Net movement of macrofauna between patches was estimated as the change in biomass (Δg) within each patch between the start and end of the experiment. Pre-filtered (0.45 µm, Nalgene) water samples were taken from approximately 5 cm water depth at location 4 (centre; see electronic supplementary material, figure S1) of each mesocosm. NH4-N and PO4-P concentrations were determined using standard protocols with a Tecator flow injection auto-analyser (FIA Star 5010 series) using an artificial sea water carrier solution.
(a) Statistical analysis
(i) Patch-scale models
Statistical models were developed for each of the dependent variables, net movement and bioturbation. The models incorporated species composition (five levels, including a no-macrofauna treatment), location (net movement, four habitat patches and three corridors; bioturbation, four habitat patches), heterogeneity (two levels) and patch connectivity (net movement model, two levels; bioturbation model, three levels) as nominal explanatory variables. For the net movement model, the 0 per cent connectivity treatment (constrained movement) and the no-macrofauna treatment were removed from the analysis.

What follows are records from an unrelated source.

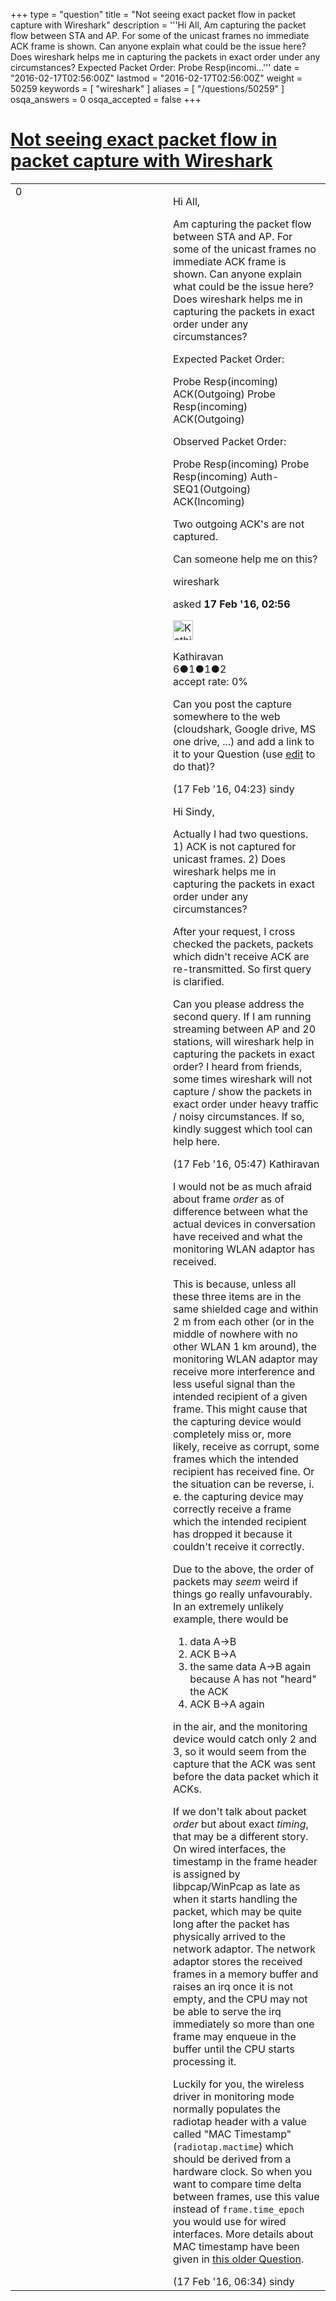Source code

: +++
type = "question"
title = "Not seeing exact packet flow in packet capture with Wireshark"
description = '''Hi All, Am capturing the packet flow between STA and AP. For some of the unicast frames no immediate ACK frame is shown. Can anyone explain what could be the issue here? Does wireshark helps me in capturing the packets in exact order under any circumstances?  Expected Packet Order: Probe Resp(incomi...'''
date = "2016-02-17T02:56:00Z"
lastmod = "2016-02-17T02:56:00Z"
weight = 50259
keywords = [ "wireshark" ]
aliases = [ "/questions/50259" ]
osqa_answers = 0
osqa_accepted = false
+++

<div class="headNormal">

# [Not seeing exact packet flow in packet capture with Wireshark](/questions/50259/not-seeing-exact-packet-flow-in-packet-capture-with-wireshark)

</div>

<div id="main-body">

<div id="askform">

<table id="question-table" style="width:100%;"><colgroup><col style="width: 50%" /><col style="width: 50%" /></colgroup><tbody><tr class="odd"><td style="width: 30px; vertical-align: top"><div class="vote-buttons"><div id="post-50259-score" class="post-score" title="current number of votes">0</div><div id="favorite-count" class="favorite-count"></div></div></td><td><div id="item-right"><div class="question-body"><p>Hi All,</p><p>Am capturing the packet flow between STA and AP. For some of the unicast frames no immediate ACK frame is shown. Can anyone explain what could be the issue here? Does wireshark helps me in capturing the packets in exact order under any circumstances?</p><p>Expected Packet Order:</p><p>Probe Resp(incoming) ACK(Outgoing) Probe Resp(incoming) ACK(Outgoing)</p><p>Observed Packet Order:</p><p>Probe Resp(incoming) Probe Resp(incoming) Auth-SEQ1(Outgoing) ACK(Incoming)</p><p>Two outgoing ACK's are not captured.</p><p>Can someone help me on this?</p></div><div id="question-tags" class="tags-container tags">wireshark</div><div id="question-controls" class="post-controls"></div><div class="post-update-info-container"><div class="post-update-info post-update-info-user"><p>asked <strong>17 Feb '16, 02:56</strong></p><img src="https://secure.gravatar.com/avatar/80f9829e6a04b256cad31e3fae9f5eb4?s=32&amp;d=identicon&amp;r=g" class="gravatar" width="32" height="32" alt="Kathiravan&#39;s gravatar image" /><p>Kathiravan<br />
<span class="score" title="6 reputation points">6</span><span title="1 badges"><span class="badge1">●</span><span class="badgecount">1</span></span><span title="1 badges"><span class="silver">●</span><span class="badgecount">1</span></span><span title="2 badges"><span class="bronze">●</span><span class="badgecount">2</span></span><br />
<span class="accept_rate" title="Rate of the user&#39;s accepted answers">accept rate:</span> <span title="Kathiravan has no accepted answers">0%</span></p></div></div><div id="comments-container-50259" class="comments-container"><span id="50262"></span><div id="comment-50262" class="comment"><div id="post-50262-score" class="comment-score"></div><div class="comment-text"><p>Can you post the capture somewhere to the web (cloudshark, Google drive, MS one drive, ...) and add a link to it to your Question (use <a href="https://ask.wireshark.org/questions/50259/edit/">edit</a> to do that)?</p></div><div id="comment-50262-info" class="comment-info"><span class="comment-age">(17 Feb '16, 04:23)</span> sindy</div></div><span id="50266"></span><div id="comment-50266" class="comment"><div id="post-50266-score" class="comment-score"></div><div class="comment-text"><p>Hi Sindy,</p><p>Actually I had two questions. 1) ACK is not captured for unicast frames. 2) Does wireshark helps me in capturing the packets in exact order under any circumstances?</p><p>After your request, I cross checked the packets, packets which didn't receive ACK are re-transmitted. So first query is clarified.</p><p>Can you please address the second query. If I am running streaming between AP and 20 stations, will wireshark help in capturing the packets in exact order? I heard from friends, some times wireshark will not capture / show the packets in exact order under heavy traffic / noisy circumstances. If so, kindly suggest which tool can help here.</p></div><div id="comment-50266-info" class="comment-info"><span class="comment-age">(17 Feb '16, 05:47)</span> Kathiravan</div></div><span id="50267"></span><div id="comment-50267" class="comment"><div id="post-50267-score" class="comment-score"></div><div class="comment-text"><p>I would not be as much afraid about frame <em>order</em> as of difference between what the actual devices in conversation have received and what the monitoring WLAN adaptor has received.</p><p>This is because, unless all these three items are in the same shielded cage and within 2 m from each other (or in the middle of nowhere with no other WLAN 1 km around), the monitoring WLAN adaptor may receive more interference and less useful signal than the intended recipient of a given frame. This might cause that the capturing device would completely miss or, more likely, receive as corrupt, some frames which the intended recipient has received fine. Or the situation can be reverse, i. e. the capturing device may correctly receive a frame which the intended recipient has dropped it because it couldn't receive it correctly.</p><p>Due to the above, the order of packets may <em>seem</em> weird if things go really unfavourably. In an extremely unlikely example, there would be</p><ol><li>data A-&gt;B</li><li>ACK B-&gt;A</li><li>the same data A-&gt;B again because A has not "heard" the ACK</li><li>ACK B-&gt;A again</li></ol><p>in the air, and the monitoring device would catch only 2 and 3, so it would seem from the capture that the ACK was sent before the data packet which it ACKs.</p><p>If we don't talk about packet <em>order</em> but about exact <em>timing</em>, that may be a different story. On wired interfaces, the timestamp in the frame header is assigned by libpcap/WinPcap as late as when it starts handling the packet, which may be quite long after the packet has physically arrived to the network adaptor. The network adaptor stores the received frames in a memory buffer and raises an irq once it is not empty, and the CPU may not be able to serve the irq immediately so more than one frame may enqueue in the buffer until the CPU starts processing it.</p><p>Luckily for you, the wireless driver in monitoring mode normally populates the radiotap header with a value called "MAC Timestamp" (<code>radiotap.mactime</code>) which should be derived from a hardware clock. So when you want to compare time delta between frames, use this value instead of <code>frame.time_epoch</code> you would use for wired interfaces. More details about MAC timestamp have been given in <a href="https://ask.wireshark.org/questions/8203/mac-timestamp-measurement-unit">this older Question</a>.</p></div><div id="comment-50267-info" class="comment-info"><span class="comment-age">(17 Feb '16, 06:34)</span> sindy</div></div></div><div id="comment-tools-50259" class="comment-tools"></div><div class="clear"></div><div id="comment-50259-form-container" class="comment-form-container"></div><div class="clear"></div></div></td></tr></tbody></table>

</div>

</div>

(ii) Multi-patch-scale models
The statistical models developed for the concentration of each nutrient (dependent variable) incorporated species composition (five levels, including a no-macrofauna treatment), heterogeneity (two levels) and patch connectivity (three levels) as nominal explanatory variables.
(iii) Model selection
We adopted the same selection approach for both the patch-scale and multi-patch-scale models as outlined by Diggle et al.  and routinely adopted in ecology (e.g. [17,18,44]). As a first step, a linear regression model was applied to check that underlying statistical assumptions were not violated. As the validation procedure indicated normality but heterogeneity of variances, we used linear regression with a generalized least-squares (GLS) estimation procedure [45,46] that incorporates variance–covariate terms to model the variance structure. For responses at the patch scale, we accounted for the dependence among patch-scale observations within the same mesocosm by directly modelling the variance–covariance structure of the response using the within-group component (i.e. location). To determine the minimal adequate model, the optimal structure in terms of random components was determined using restricted maximum-likelihood (REML) estimation. The optimal fixed-effects structure was then determined using maximum-likelihood (ML) estimation. To determine the optimal random structure, we compared the full linear regression models to the equivalent GLS models incorporating specific variance structures using Akaike information criteria (AIC) and by inspection of model residual patterns. The optimal fixed structure was obtained by applying a backward selection using the likelihood ratio test obtained by ML estimation. Following West et al. , the numerical output of the minimum adequate model was derived using REML estimation and only the highest-order terms were interpreted . The importance of each explanatory variable was assessed by comparing a reduced model (with all terms involving the factor of interest removed) with the full model, using the likelihood ratio test. All analyses were performed using the nlme package (v. 3.1 ) in the R statistical and programming environment .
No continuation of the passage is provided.